She noticed the fallen leaves on the ground and crunched over them as we walked along. Then suddenly she stopped dead and picked one up by the stem. She studied it briefly before picking up a second by the stem with the other hand. Waving them about like some sort of nature cheerleader, she wandered around with the leaves, occasionally poking them into other objects.
She let go of the leaves and ran off to climb something. I idly picked up her leaves, and then gathered a few more in one hand. She runs up to me and looks at my hands. I am holding a bunch of leaves by the stems in one hand and collecting more with the other. She reached out to take my autumnal bouquet and I help her organise it in her tiny hand. She looked at her own hand briefly before reaching to the ground, picking up a new leaf and then carefully arranging it in her hand, adding to her little bouquet. Then buoyed by the success of the last acquisition, she grabs another one.
I started making another bunch of leaves while she was busy increasing her’s and almost didn’t notice an older gentleman walking through the park. She walked straight up to him, with her bouquet held out in front of her and handed the whole thing to him, and walked away. He looked absolutely bewildered.
She started on another bouquet a little too quickly and wasn’t very neat about it so all the stems were facing awkward to hold angles, with some falling to the ground. The gentleman looked at her, and then to me.

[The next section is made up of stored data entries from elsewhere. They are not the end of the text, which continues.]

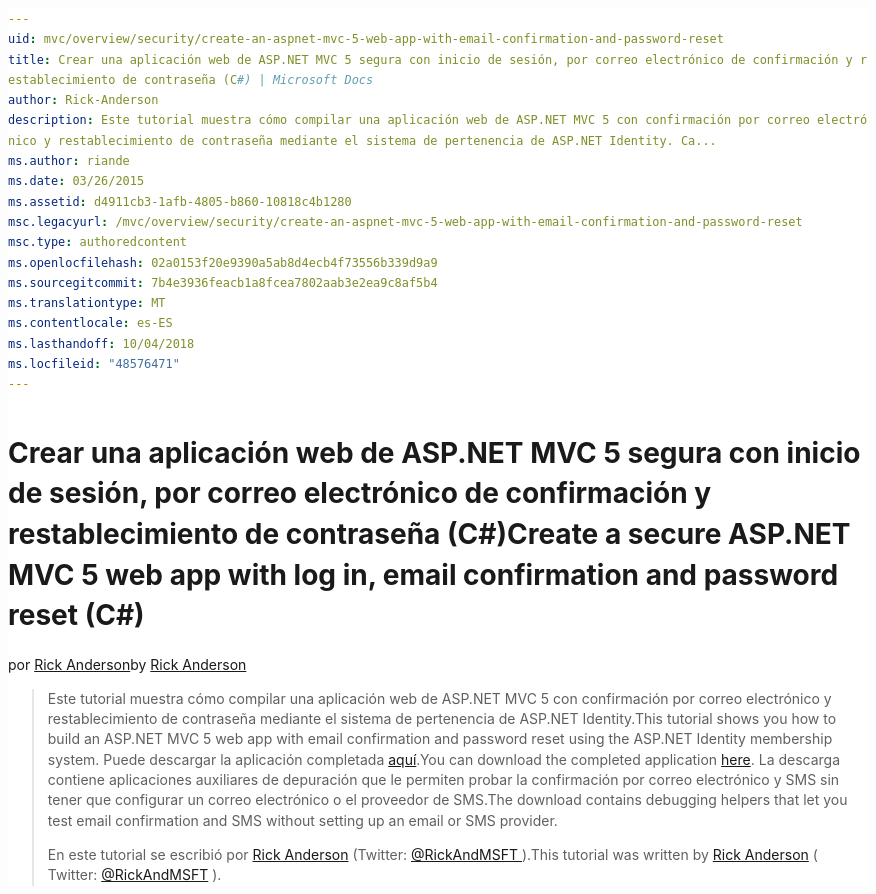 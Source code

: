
 ```yaml
---
uid: mvc/overview/security/create-an-aspnet-mvc-5-web-app-with-email-confirmation-and-password-reset
title: Crear una aplicación web de ASP.NET MVC 5 segura con inicio de sesión, por correo electrónico de confirmación y restablecimiento de contraseña (C#) | Microsoft Docs
author: Rick-Anderson
description: Este tutorial muestra cómo compilar una aplicación web de ASP.NET MVC 5 con confirmación por correo electrónico y restablecimiento de contraseña mediante el sistema de pertenencia de ASP.NET Identity. Ca...
ms.author: riande
ms.date: 03/26/2015
ms.assetid: d4911cb3-1afb-4805-b860-10818c4b1280
msc.legacyurl: /mvc/overview/security/create-an-aspnet-mvc-5-web-app-with-email-confirmation-and-password-reset
msc.type: authoredcontent
ms.openlocfilehash: 02a0153f20e9390a5ab8d4ecb4f73556b339d9a9
ms.sourcegitcommit: 7b4e3936feacb1a8fcea7802aab3e2ea9c8af5b4
ms.translationtype: MT
ms.contentlocale: es-ES
ms.lasthandoff: 10/04/2018
ms.locfileid: "48576471"
---
```

<a name="create-a-secure-aspnet-mvc-5-web-app-with-log-in-email-confirmation-and-password-reset-c"></a><span data-ttu-id="21688-104">Crear una aplicación web de ASP.NET MVC 5 segura con inicio de sesión, por correo electrónico de confirmación y restablecimiento de contraseña (C#)</span><span class="sxs-lookup"><span data-stu-id="21688-104">Create a secure ASP.NET MVC 5 web app with log in, email confirmation and password reset (C#)</span></span>
====================
<span data-ttu-id="21688-105">por [Rick Anderson]((https://twitter.com/RickAndMSFT))</span><span class="sxs-lookup"><span data-stu-id="21688-105">by [Rick Anderson]((https://twitter.com/RickAndMSFT))</span></span>

> <span data-ttu-id="21688-106">Este tutorial muestra cómo compilar una aplicación web de ASP.NET MVC 5 con confirmación por correo electrónico y restablecimiento de contraseña mediante el sistema de pertenencia de ASP.NET Identity.</span><span class="sxs-lookup"><span data-stu-id="21688-106">This tutorial shows you how to build an ASP.NET MVC 5 web app with email confirmation and password reset using the ASP.NET Identity membership system.</span></span> <span data-ttu-id="21688-107">Puede descargar la aplicación completada [aquí](https://code.msdn.microsoft.com/MVC-5-with-2FA-email-8f26d952).</span><span class="sxs-lookup"><span data-stu-id="21688-107">You can download the completed application [here](https://code.msdn.microsoft.com/MVC-5-with-2FA-email-8f26d952).</span></span> <span data-ttu-id="21688-108">La descarga contiene aplicaciones auxiliares de depuración que le permiten probar la confirmación por correo electrónico y SMS sin tener que configurar un correo electrónico o el proveedor de SMS.</span><span class="sxs-lookup"><span data-stu-id="21688-108">The download contains debugging helpers that let you test email confirmation and SMS without setting up an email or SMS provider.</span></span>
> 
> <span data-ttu-id="21688-109">En este tutorial se escribió por [Rick Anderson](https://blogs.msdn.com/rickAndy) (Twitter: [ @RickAndMSFT ](https://twitter.com/RickAndMSFT) ).</span><span class="sxs-lookup"><span data-stu-id="21688-109">This tutorial was written by [Rick Anderson](https://blogs.msdn.com/rickAndy) ( Twitter: [@RickAndMSFT](https://twitter.com/RickAndMSFT) ).</span></span>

“I hope that made your day, sir?” I said, smiling as I approached.
“Do you know what? It kind of did!” He looked over at her as she unsuccessfully made a bouquet and the leaves fell to the ground. “She’s got no shortage of leaves here,” he said as he handed his gift back to me and continued his journey through the park.
At this point, she had stopped trying to gather more leaves. If she didn’t hold them by the stem, they kept falling out of her hand. She ran over to me and held her hands out to take the original bouquet. She points to home and wanders off. I quickly run in the opposite direction to collect her trike from the playground and she pauses on the spot to wait for me, and together we take the leaves all the way home.
It turns out on this occasion, being a playworking Auntie meant that I didn’t need to do very much at all. I didn’t need to deploy any of the usual things I have been trained to do as a playworker: no interventions, no reframing challenging behaviours. My little niece knew what she wanted to do and how she wanted to do it on her little adventure. All she needed from me was to follow her lead, and that’s what I did. No words were exchanged, but it felt like she told me something important nonetheless. “I am my own person and I have my way too,” she seemed to say. I will never know for sure what those moments were all about, but I was glad that I was there, and one day I might even tell her about it.